None of the above are unheard of.

and in kern.log there isn't anything either

2024-04-25T19:06:58.640261+00:00 parse1002 kernel: IPv6: ADDRCONF(NETDEV_CHANGE): cali1964e5ada51: link becomes ready
2024-04-25T19:07:25.524214+00:00 parse1002 kernel: IPv6: ADDRCONF(NETDEV_CHANGE): cali291be25919c: link becomes ready
2024-04-25T19:08:35.680253+00:00 parse1002 kernel: IPv6: ADDRCONF(NETDEV_CHANGE): califeb8dc02e7f: link becomes ready
2024-04-29T18:19:56.428179+00:00 parse1002 kernel: microcode: microcode updated early to revision 0x5003604, date = 2023-03-17

if there is some evidence of what has happened, it's probably not in the OS of the box.

SEL is a bit weird, I see

$ sudo ipmi-sel
ID  | Date        | Time     | Name             | Type                        | Event
1   | Jul-29-2023 | 00:24:45 | SEL              | Event Logging Disabled      | Log Area Reset/Cleared

I would expect way more in SEL after 1 year.

Idrac is still up after almost 24 hours. i did move IDRAC port on switch to a different group of ports will monitor it

@akosiaris idrac has stayed up for 4 days now possibly me relocating to a different port helped it.

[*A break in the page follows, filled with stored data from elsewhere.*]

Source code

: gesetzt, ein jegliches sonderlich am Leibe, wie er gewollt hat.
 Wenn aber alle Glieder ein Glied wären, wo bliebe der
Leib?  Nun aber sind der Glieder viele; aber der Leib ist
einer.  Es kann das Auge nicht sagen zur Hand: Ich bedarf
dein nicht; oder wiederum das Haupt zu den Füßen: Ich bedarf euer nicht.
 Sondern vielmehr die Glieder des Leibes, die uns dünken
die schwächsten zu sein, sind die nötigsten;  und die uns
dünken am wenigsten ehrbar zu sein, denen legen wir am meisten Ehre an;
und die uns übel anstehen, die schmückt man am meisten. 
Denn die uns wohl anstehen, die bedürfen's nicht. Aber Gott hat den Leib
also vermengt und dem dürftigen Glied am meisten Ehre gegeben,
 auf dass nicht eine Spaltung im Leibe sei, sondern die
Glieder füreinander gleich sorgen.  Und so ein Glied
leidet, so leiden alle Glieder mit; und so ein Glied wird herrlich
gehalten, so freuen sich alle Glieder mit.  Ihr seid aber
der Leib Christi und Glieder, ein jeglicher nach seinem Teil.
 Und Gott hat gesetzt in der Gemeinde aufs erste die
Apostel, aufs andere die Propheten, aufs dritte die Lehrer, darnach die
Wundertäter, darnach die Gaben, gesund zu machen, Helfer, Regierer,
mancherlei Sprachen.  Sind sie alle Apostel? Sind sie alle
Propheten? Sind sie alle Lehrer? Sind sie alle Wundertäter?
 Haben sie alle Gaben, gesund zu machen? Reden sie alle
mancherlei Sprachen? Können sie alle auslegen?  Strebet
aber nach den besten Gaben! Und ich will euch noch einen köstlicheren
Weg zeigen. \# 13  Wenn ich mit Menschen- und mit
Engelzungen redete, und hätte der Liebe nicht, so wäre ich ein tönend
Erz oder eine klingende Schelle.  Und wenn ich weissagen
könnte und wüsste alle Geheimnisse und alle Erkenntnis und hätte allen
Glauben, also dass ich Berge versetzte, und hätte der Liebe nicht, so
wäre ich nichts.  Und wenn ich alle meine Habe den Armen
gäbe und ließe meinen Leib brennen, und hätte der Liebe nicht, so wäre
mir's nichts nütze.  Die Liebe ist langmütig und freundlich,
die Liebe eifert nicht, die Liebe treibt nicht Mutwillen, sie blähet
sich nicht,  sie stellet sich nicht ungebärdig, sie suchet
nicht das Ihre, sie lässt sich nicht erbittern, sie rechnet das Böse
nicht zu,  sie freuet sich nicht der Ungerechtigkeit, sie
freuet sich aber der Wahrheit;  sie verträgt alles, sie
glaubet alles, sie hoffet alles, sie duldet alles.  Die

We wont know until it is put in use again. this server is out of warranty if it fails again we could look at swapping it with another decom server?

Re-resolving, let's see how it fares this time around.

taavi subscribed.

And it's down again. I ran sudo puppet node deactivate parse1002.eqiad.wmnet again to have it removed from the scap mediawiki image pulling list.

this server is out of warranty if it fails again we could look at swapping it with another decom server?

@Jclark-ctr, this failed again, should we look at swapping it with another decom? Is there anything available?

VRiley-WMF updated Other Assignee, added: Jclark-ctr.

Investigated this unit with the assistance of Dell. After some troubleshooting and pulling logs, they will be sending out a new motherboard as a replacement (tomorrow). Will update this ticket as changes are made.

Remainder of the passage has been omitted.